Work request: Print the data below exactly, but only the lines from the one containing "Bij het leggen" down to the one containing "niet meegenomen worden.", inclusive.

Data:
··········
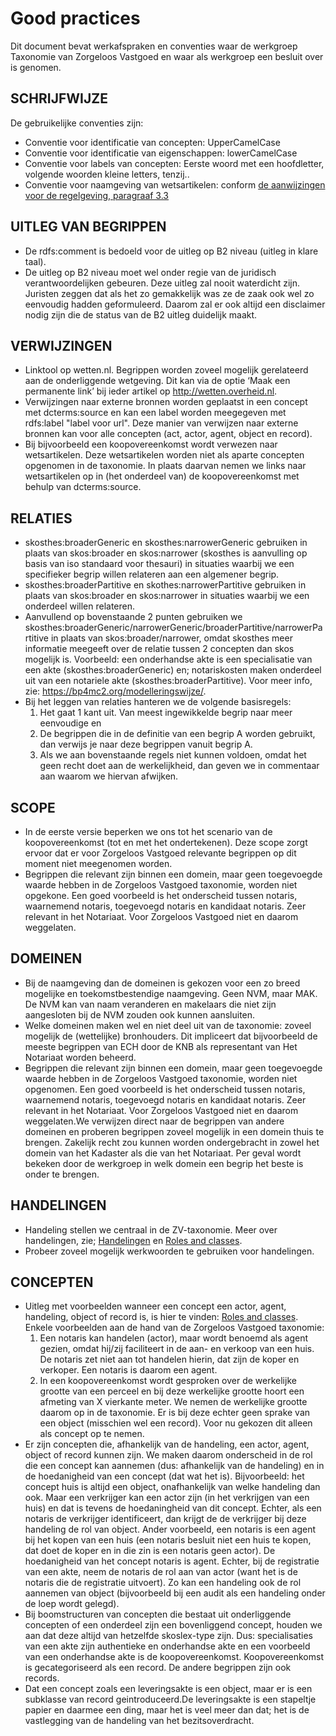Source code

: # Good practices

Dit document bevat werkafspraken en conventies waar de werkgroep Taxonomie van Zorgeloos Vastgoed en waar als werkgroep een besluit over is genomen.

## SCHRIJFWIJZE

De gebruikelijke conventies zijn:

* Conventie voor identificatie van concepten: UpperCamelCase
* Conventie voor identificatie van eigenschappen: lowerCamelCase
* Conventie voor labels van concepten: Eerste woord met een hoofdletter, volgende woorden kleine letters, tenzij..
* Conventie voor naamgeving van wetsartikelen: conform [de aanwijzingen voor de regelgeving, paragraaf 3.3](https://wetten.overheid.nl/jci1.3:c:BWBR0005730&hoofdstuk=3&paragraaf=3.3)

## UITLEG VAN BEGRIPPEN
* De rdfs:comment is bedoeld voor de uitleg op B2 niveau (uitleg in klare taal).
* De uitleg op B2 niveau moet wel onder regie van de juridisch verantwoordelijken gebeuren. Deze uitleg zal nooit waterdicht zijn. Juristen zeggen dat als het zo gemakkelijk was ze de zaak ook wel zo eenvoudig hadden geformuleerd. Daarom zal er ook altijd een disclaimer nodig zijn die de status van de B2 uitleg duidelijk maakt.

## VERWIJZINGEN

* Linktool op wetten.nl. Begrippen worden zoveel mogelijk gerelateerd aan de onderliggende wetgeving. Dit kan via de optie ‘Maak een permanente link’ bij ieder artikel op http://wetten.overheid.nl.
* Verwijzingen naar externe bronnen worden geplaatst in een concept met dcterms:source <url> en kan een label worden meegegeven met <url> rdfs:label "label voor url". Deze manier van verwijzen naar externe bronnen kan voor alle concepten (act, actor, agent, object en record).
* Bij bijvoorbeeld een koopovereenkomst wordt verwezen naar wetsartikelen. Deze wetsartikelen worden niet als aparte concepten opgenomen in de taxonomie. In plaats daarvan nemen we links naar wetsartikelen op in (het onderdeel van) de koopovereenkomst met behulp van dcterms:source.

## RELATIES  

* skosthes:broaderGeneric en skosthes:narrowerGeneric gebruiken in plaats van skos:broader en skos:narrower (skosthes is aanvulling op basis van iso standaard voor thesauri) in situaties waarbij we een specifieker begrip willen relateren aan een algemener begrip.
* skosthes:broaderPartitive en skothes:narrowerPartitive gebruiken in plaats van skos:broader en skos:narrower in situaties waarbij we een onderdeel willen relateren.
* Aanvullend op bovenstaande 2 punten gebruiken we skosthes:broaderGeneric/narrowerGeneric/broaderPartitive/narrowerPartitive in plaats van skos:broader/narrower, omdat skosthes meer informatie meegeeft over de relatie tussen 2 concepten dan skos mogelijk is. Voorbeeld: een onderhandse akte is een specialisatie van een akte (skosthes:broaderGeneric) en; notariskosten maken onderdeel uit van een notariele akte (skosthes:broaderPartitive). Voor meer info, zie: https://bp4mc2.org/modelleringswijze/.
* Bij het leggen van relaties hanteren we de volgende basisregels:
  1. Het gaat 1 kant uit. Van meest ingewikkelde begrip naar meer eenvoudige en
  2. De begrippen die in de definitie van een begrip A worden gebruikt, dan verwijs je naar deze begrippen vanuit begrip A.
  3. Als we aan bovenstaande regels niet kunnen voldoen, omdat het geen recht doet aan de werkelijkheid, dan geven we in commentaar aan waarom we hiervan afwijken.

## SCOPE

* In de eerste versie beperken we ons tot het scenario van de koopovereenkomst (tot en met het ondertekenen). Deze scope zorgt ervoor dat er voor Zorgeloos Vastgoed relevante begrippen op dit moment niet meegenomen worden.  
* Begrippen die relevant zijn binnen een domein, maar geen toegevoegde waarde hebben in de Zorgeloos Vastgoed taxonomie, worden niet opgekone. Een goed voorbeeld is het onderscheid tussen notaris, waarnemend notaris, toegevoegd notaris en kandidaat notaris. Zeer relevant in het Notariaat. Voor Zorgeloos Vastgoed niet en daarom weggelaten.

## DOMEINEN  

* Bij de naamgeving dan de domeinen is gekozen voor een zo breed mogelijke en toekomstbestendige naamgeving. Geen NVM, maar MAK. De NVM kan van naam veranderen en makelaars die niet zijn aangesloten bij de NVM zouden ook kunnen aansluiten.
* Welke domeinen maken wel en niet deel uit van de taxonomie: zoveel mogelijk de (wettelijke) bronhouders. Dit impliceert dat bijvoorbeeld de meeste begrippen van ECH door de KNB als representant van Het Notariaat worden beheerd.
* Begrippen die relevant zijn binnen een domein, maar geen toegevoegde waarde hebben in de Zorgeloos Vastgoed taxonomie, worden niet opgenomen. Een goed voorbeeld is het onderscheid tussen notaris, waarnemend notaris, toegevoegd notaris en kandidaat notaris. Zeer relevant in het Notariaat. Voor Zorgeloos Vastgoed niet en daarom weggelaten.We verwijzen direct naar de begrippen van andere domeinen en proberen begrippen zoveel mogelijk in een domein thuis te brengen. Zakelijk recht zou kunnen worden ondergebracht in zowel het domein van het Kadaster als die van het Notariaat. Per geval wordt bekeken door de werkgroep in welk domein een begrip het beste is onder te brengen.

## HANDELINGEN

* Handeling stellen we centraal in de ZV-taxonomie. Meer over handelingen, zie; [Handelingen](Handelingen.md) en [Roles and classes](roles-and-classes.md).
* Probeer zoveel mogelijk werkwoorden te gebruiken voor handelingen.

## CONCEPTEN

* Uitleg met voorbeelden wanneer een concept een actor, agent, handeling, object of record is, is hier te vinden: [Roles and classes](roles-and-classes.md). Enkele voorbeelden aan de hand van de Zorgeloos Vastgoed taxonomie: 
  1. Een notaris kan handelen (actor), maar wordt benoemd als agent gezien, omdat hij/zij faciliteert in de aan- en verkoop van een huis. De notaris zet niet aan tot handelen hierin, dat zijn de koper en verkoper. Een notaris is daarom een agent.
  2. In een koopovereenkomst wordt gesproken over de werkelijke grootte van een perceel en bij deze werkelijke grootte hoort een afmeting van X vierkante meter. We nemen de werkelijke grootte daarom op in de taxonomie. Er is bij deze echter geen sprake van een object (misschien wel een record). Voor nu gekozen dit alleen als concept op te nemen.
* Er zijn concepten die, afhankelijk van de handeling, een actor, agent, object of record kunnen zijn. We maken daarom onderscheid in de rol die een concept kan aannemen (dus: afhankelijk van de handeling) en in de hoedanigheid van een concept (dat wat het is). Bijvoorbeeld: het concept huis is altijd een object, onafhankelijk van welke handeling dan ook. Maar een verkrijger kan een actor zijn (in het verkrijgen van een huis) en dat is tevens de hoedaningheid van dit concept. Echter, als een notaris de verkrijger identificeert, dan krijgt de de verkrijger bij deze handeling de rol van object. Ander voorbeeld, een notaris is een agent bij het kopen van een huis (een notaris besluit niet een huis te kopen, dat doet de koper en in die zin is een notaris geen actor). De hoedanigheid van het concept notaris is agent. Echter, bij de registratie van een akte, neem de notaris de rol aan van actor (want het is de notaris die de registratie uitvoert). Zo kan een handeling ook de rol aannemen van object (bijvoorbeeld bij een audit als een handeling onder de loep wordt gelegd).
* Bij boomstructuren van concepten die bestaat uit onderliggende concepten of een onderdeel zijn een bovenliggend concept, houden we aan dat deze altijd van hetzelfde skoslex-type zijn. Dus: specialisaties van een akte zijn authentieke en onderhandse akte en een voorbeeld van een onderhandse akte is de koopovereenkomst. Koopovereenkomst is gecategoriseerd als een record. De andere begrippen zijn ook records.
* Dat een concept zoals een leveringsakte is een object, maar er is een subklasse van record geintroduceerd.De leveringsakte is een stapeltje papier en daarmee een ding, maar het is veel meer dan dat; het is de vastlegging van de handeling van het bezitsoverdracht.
··········
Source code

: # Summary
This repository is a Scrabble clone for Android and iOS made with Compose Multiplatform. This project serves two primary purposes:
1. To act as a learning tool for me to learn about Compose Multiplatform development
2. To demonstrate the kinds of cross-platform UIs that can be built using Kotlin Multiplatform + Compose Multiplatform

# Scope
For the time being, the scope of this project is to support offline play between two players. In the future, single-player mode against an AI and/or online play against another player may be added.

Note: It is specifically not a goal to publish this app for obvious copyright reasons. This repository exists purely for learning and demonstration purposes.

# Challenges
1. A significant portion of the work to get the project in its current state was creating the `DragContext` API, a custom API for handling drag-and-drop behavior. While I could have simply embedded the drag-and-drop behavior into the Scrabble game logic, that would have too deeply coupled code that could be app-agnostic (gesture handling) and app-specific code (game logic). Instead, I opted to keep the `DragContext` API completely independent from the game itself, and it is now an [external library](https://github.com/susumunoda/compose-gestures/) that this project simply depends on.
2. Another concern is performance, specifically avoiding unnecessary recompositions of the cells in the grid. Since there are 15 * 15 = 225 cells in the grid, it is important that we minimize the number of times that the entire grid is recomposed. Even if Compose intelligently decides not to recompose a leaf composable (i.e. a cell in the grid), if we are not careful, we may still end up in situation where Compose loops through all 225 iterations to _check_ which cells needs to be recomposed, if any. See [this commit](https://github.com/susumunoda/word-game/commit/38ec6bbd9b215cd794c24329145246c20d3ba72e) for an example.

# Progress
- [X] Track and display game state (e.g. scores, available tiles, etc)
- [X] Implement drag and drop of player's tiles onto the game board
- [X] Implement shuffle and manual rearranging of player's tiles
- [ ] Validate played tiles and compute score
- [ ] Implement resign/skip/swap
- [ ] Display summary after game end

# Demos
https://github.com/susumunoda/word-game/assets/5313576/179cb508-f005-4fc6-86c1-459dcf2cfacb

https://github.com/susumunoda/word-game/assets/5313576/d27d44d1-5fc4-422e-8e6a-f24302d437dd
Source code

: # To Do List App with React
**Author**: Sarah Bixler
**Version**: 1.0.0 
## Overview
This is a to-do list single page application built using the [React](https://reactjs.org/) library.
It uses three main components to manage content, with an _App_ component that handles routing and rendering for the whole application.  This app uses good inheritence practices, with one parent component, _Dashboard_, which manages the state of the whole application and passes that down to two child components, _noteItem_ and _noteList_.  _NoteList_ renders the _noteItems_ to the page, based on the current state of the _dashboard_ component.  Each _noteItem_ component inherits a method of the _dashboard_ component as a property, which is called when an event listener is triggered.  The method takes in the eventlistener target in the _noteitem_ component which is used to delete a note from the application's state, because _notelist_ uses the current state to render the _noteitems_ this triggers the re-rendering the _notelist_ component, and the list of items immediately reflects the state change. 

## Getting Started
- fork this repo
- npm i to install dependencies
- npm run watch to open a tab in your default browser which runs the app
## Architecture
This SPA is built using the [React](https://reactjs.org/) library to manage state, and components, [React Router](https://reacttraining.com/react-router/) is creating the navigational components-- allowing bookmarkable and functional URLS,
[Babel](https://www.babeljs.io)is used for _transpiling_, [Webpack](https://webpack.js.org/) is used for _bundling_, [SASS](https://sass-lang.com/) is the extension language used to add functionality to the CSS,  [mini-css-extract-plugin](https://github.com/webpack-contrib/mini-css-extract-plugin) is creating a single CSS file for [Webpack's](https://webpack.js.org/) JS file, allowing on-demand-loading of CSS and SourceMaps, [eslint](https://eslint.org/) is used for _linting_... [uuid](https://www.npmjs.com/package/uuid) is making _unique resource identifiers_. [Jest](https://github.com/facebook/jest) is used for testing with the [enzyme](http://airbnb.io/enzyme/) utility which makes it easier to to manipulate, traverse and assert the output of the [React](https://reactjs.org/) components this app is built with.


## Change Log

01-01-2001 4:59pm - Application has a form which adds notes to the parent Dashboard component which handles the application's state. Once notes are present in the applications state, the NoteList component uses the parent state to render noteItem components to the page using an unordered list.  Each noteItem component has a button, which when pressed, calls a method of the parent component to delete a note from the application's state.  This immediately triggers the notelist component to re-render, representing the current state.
··········
Final answer:
* Bij het leggen van relaties hanteren we de volgende basisregels:
  1. Het gaat 1 kant uit. Van meest ingewikkelde begrip naar meer eenvoudige en
  2. De begrippen die in de definitie van een begrip A worden gebruikt, dan verwijs je naar deze begrippen vanuit begrip A.
  3. Als we aan bovenstaande regels niet kunnen voldoen, omdat het geen recht doet aan de werkelijkheid, dan geven we in commentaar aan waarom we hiervan afwijken.

## SCOPE

* In de eerste versie beperken we ons tot het scenario van de koopovereenkomst (tot en met het ondertekenen). Deze scope zorgt ervoor dat er voor Zorgeloos Vastgoed relevante begrippen op dit moment niet meegenomen worden.  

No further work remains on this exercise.